### DATA EXTRACT

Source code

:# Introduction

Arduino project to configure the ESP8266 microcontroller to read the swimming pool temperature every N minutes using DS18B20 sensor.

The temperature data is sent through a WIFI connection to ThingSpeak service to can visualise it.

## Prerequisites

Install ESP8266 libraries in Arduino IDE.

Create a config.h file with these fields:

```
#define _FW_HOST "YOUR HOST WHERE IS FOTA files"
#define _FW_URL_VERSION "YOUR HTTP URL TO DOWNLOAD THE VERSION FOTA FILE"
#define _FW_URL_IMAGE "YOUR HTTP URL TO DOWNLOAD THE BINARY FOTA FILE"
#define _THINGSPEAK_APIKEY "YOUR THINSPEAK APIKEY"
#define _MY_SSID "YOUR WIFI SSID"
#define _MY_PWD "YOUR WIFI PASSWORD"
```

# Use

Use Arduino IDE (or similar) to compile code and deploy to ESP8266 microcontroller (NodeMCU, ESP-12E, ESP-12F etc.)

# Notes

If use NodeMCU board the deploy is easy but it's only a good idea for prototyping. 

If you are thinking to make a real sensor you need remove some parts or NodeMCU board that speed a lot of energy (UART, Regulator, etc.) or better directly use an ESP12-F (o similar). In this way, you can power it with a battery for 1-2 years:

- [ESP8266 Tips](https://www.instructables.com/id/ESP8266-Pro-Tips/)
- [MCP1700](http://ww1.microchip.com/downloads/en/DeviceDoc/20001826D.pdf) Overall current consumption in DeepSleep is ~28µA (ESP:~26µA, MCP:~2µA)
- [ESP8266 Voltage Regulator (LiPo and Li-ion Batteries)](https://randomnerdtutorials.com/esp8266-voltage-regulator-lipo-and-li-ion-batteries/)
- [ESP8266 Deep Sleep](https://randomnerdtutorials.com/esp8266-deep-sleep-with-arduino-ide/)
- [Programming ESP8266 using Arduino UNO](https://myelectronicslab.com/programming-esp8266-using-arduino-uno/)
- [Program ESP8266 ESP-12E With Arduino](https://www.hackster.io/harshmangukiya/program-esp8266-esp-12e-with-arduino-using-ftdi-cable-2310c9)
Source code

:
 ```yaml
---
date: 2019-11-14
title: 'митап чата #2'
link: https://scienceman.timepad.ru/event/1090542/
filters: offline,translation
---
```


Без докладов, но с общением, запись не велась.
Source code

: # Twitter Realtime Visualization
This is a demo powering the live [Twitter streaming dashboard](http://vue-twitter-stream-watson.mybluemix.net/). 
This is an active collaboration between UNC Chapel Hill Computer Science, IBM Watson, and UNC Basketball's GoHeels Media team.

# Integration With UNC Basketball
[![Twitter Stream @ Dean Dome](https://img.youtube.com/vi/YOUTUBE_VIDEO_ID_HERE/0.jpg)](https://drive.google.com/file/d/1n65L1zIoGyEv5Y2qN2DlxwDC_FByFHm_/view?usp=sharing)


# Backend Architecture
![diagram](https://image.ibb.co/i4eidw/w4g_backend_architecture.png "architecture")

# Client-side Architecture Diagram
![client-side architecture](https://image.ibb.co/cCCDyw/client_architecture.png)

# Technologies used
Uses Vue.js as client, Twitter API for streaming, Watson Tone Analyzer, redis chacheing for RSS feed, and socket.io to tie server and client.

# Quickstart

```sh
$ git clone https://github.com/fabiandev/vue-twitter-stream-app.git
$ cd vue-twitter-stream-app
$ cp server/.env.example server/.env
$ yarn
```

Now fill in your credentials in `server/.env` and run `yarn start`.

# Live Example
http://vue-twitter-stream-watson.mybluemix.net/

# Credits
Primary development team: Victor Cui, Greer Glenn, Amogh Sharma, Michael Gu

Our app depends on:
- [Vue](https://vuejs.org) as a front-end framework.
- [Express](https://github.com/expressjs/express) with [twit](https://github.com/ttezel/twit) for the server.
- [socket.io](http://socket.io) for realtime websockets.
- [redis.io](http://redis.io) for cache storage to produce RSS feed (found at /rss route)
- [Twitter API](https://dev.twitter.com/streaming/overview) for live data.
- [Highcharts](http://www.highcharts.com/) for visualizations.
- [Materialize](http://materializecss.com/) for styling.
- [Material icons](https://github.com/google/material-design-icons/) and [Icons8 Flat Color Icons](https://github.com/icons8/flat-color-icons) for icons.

### INSTRUCTIONS TO FOLLOW
The listing above is to be reproduced without a single change.

### TASK RESULT
Source code

:# Introduction

Arduino project to configure the ESP8266 microcontroller to read the swimming pool temperature every N minutes using DS18B20 sensor.

The temperature data is sent through a WIFI connection to ThingSpeak service to can visualise it.

## Prerequisites

Install ESP8266 libraries in Arduino IDE.

Create a config.h file with these fields:

```
#define _FW_HOST "YOUR HOST WHERE IS FOTA files"
#define _FW_URL_VERSION "YOUR HTTP URL TO DOWNLOAD THE VERSION FOTA FILE"
#define _FW_URL_IMAGE "YOUR HTTP URL TO DOWNLOAD THE BINARY FOTA FILE"
#define _THINGSPEAK_APIKEY "YOUR THINSPEAK APIKEY"
#define _MY_SSID "YOUR WIFI SSID"
#define _MY_PWD "YOUR WIFI PASSWORD"
```

# Use

Use Arduino IDE (or similar) to compile code and deploy to ESP8266 microcontroller (NodeMCU, ESP-12E, ESP-12F etc.)

# Notes

If use NodeMCU board the deploy is easy but it's only a good idea for prototyping. 

If you are thinking to make a real sensor you need remove some parts or NodeMCU board that speed a lot of energy (UART, Regulator, etc.) or better directly use an ESP12-F (o similar). In this way, you can power it with a battery for 1-2 years:

- [ESP8266 Tips](https://www.instructables.com/id/ESP8266-Pro-Tips/)
- [MCP1700](http://ww1.microchip.com/downloads/en/DeviceDoc/20001826D.pdf) Overall current consumption in DeepSleep is ~28µA (ESP:~26µA, MCP:~2µA)
- [ESP8266 Voltage Regulator (LiPo and Li-ion Batteries)](https://randomnerdtutorials.com/esp8266-voltage-regulator-lipo-and-li-ion-batteries/)
- [ESP8266 Deep Sleep](https://randomnerdtutorials.com/esp8266-deep-sleep-with-arduino-ide/)
- [Programming ESP8266 using Arduino UNO](https://myelectronicslab.com/programming-esp8266-using-arduino-uno/)
- [Program ESP8266 ESP-12E With Arduino](https://www.hackster.io/harshmangukiya/program-esp8266-esp-12e-with-arduino-using-ftdi-cable-2310c9)
Source code

:
 ```yaml
---
date: 2019-11-14
title: 'митап чата #2'
link: https://scienceman.timepad.ru/event/1090542/
filters: offline,translation
---
```


Без докладов, но с общением, запись не велась.
Source code

: # Twitter Realtime Visualization
This is a demo powering the live [Twitter streaming dashboard](http://vue-twitter-stream-watson.mybluemix.net/). 
This is an active collaboration between UNC Chapel Hill Computer Science, IBM Watson, and UNC Basketball's GoHeels Media team.

# Integration With UNC Basketball
[![Twitter Stream @ Dean Dome](https://img.youtube.com/vi/YOUTUBE_VIDEO_ID_HERE/0.jpg)](https://drive.google.com/file/d/1n65L1zIoGyEv5Y2qN2DlxwDC_FByFHm_/view?usp=sharing)


# Backend Architecture
![diagram](https://image.ibb.co/i4eidw/w4g_backend_architecture.png "architecture")

# Client-side Architecture Diagram
![client-side architecture](https://image.ibb.co/cCCDyw/client_architecture.png)

# Technologies used
Uses Vue.js as client, Twitter API for streaming, Watson Tone Analyzer, redis chacheing for RSS feed, and socket.io to tie server and client.

# Quickstart

```sh
$ git clone https://github.com/fabiandev/vue-twitter-stream-app.git
$ cd vue-twitter-stream-app
$ cp server/.env.example server/.env
$ yarn
```

Now fill in your credentials in `server/.env` and run `yarn start`.

# Live Example
http://vue-twitter-stream-watson.mybluemix.net/

# Credits
Primary development team: Victor Cui, Greer Glenn, Amogh Sharma, Michael Gu

Our app depends on:
- [Vue](https://vuejs.org) as a front-end framework.
- [Express](https://github.com/expressjs/express) with [twit](https://github.com/ttezel/twit) for the server.
- [socket.io](http://socket.io) for realtime websockets.
- [redis.io](http://redis.io) for cache storage to produce RSS feed (found at /rss route)
- [Twitter API](https://dev.twitter.com/streaming/overview) for live data.
- [Highcharts](http://www.highcharts.com/) for visualizations.
- [Materialize](http://materializecss.com/) for styling.
- [Material icons](https://github.com/google/material-design-icons/) and [Icons8 Flat Color Icons](https://github.com/icons8/flat-color-icons) for icons.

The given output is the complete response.